Hindu weddings are known for their boisterous and extravagant nature and are a celebration of the joining of two people as one. The details of a Hindu wedding can vary, sometimes vastly, from culture to culture but there are a few common rituals throughout the different regions.

Hindu weddings, like many other Asian wedding types, can be spread across many days with rituals including the ‘mehndi’ and the ‘sangeet’. Few ceremonies, if any, though, can claim to be of the scale of a Hindu wedding with families investing huge amounts of time and money to invite all branches of their respective extended families to join in the festivities.

We’ll be focusing on the wedding day itself in this article, including the most important part of the ceremony, the ‘saptapadi’.

At the start of the ceremony will be the ‘baraat’. This joyful opening to proceedings is the groom’s procession taking him to the location of the wedding. ‘Baraats’ will often include music, dhol and dancing and perhaps even, in modern times, luxury cars as the groom makes the journey.

Once he arrives to the location, whether it be a house or a hall, the groom and his family will be met by the bride’s family. The two sides will meet, often exchanging gifts, to signal the start of a union between the two families. The mother of the bride will welcome the arrival by placing a small mark on their foreheads, and performing ‘aarti’ on the groom to ward of any evil.

Following the entrance into the hall of the wedding, the groom will meet his bride who will be waiting, alongside her bridesmaids, with a garland for him. In this ‘jaymala’ (or ‘varmala’) portion of the ceremony, the two exchange garlands and vows to promise their commitment for one another. In some cultures, the one who places their respective garland on the other first will hold the upper hand during the marriage!

The groom will be brought to a ‘mandap’, which is like an altar, where is offered a drink, which is made of a mixture of ingredients including honey and yoghurt.

Following this, the bride’s father steps forward for a ritual known as ‘kanyadaan’, which is an essential part of the wedding in which the father will take his daughter’s hand and place it into the hand of the groom. This point serves as a notice that the family of the bride have accepted the groom and marks the beginning of the giving away of the bride.

 

At this point, as the groom accepts his bride’s hand and responsibility for her, the hymn ‘kamasukta’ is recited. The groom will promise to his father-in-law that he will take care of his daughter, and does so three times before the ceremony moves on to the ‘paanigrahan’.

 

A sacred fire is lit, and the priest will recite mantras in Sanskrit. This rite, known as ‘vivaha-homa’, will ask the Hindu God Agni to be a divine witness to the ceremony and watch over. Oblations are offered to the fire in this marking of the building of a new household.

The ‘paanigrahan’ may then begin. This ritual is where the bride and groom will hold hands, before exchanging vows and echoing the words of the priest by affirming their commitment.

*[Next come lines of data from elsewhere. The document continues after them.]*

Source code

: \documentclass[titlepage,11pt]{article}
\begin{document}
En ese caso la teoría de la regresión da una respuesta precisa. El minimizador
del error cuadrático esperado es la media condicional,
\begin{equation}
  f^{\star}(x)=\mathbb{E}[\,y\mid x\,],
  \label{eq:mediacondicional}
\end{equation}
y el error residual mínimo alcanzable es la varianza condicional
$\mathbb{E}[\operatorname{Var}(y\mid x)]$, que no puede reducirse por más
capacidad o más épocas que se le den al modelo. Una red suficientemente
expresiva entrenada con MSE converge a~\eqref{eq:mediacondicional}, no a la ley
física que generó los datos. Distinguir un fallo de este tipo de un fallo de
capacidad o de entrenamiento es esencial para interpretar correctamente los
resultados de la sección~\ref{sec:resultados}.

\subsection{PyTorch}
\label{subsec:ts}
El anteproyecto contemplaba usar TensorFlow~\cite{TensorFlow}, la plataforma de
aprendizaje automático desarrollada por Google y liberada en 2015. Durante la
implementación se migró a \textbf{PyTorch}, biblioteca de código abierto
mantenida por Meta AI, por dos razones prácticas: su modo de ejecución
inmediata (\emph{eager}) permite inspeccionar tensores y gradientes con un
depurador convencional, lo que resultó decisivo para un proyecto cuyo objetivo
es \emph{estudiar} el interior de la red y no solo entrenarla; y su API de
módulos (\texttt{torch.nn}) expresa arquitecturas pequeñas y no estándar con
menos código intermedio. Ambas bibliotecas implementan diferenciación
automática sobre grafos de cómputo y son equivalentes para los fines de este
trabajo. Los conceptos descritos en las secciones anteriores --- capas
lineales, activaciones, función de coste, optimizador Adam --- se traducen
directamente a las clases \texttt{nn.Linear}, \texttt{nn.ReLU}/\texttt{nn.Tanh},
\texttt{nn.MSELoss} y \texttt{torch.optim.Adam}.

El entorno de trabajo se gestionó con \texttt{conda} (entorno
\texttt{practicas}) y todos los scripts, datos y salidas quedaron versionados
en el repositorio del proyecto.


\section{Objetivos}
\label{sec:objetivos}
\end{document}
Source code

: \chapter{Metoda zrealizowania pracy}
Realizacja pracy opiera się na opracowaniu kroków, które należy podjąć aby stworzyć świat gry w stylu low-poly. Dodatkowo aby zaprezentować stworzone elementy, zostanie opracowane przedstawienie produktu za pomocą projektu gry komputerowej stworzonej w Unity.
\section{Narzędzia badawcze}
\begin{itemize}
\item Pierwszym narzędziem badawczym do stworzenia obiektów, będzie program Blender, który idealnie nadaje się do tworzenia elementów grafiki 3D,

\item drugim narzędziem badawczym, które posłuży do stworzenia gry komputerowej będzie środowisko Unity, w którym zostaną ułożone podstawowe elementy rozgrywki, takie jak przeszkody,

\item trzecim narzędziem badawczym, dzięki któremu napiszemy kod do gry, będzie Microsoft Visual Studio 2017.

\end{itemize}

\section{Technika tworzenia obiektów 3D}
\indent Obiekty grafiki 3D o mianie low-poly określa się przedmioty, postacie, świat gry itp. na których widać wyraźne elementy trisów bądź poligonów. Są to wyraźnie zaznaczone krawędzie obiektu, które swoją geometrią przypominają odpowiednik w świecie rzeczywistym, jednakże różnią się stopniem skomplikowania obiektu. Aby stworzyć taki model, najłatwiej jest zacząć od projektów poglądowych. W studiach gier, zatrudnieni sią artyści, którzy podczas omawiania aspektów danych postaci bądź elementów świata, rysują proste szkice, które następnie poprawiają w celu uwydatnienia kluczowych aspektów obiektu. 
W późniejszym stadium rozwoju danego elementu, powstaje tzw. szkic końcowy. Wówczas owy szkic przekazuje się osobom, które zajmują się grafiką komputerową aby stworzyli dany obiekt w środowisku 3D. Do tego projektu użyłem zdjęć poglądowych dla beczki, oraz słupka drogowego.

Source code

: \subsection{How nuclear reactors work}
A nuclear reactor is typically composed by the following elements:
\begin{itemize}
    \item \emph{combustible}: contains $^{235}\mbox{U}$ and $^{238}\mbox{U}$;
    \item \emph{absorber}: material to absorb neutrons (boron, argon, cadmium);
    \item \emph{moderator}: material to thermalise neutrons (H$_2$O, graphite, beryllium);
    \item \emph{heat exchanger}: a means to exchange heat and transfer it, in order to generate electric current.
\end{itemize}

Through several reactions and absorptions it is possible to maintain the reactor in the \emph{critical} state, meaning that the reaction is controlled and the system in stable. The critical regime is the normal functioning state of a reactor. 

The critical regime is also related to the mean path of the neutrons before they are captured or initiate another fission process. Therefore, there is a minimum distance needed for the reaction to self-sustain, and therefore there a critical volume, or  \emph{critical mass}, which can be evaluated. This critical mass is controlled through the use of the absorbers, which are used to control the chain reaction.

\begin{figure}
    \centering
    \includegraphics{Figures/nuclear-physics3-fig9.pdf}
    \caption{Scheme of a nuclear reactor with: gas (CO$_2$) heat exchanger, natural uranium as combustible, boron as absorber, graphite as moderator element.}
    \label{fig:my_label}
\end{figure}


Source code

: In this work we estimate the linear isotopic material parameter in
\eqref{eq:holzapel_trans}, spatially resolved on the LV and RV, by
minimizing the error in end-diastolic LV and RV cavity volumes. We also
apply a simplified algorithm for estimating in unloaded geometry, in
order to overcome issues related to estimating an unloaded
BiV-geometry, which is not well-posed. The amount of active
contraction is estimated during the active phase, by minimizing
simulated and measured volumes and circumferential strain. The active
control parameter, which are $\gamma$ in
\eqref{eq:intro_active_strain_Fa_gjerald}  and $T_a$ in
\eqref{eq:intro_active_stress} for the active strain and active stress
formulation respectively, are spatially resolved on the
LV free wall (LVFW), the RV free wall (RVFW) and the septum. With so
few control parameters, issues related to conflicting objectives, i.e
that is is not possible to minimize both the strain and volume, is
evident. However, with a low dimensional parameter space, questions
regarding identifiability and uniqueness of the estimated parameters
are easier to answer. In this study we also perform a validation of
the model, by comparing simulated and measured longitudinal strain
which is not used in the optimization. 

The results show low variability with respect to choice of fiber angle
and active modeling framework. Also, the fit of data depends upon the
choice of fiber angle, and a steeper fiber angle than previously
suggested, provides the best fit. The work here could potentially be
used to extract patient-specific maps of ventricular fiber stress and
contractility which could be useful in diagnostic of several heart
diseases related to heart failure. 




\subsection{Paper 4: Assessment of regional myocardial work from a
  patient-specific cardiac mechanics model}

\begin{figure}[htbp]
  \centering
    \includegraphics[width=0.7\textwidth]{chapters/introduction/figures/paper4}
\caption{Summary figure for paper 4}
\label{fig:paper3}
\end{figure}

After this, the bride will perform the ‘shilarohan’, where she will step over a stone to symbolize her willingness and strength to perform her duties in her new life as a wife and future mother.

Now comes the most important of the ceremony, the ‘saptapadi’. Here, the couple will rise and conduct several circuits of the sacred fire. The garments of the bride are tied to the scarf of the groom and she leads the steps. Upon each round a prayer is recited; the first for food, the second for strength, the third for prosperity, the fourth for wisdom, the fifth for progeny, the sixth for health and the seventh for friendship.

The couple will look to the Sun for the blessings of a creative life in the ‘Surya Darshan’ before looking to the polar star (north star) in the ‘Dhruva Darshan’.

 

The couple are then blessed the priest and elders at the wedding before the groom places a ‘sindoor’, which is a small mark on the forehead of a married woman made with red powder, on his wife. He will also tie a beaded necklace, a ‘mangalsutra’, around her neck.

The newly married couple will seek blessings from their parents, and maybe other elders, touching their feet in the ‘ashirvada’ to conclude the ceremony.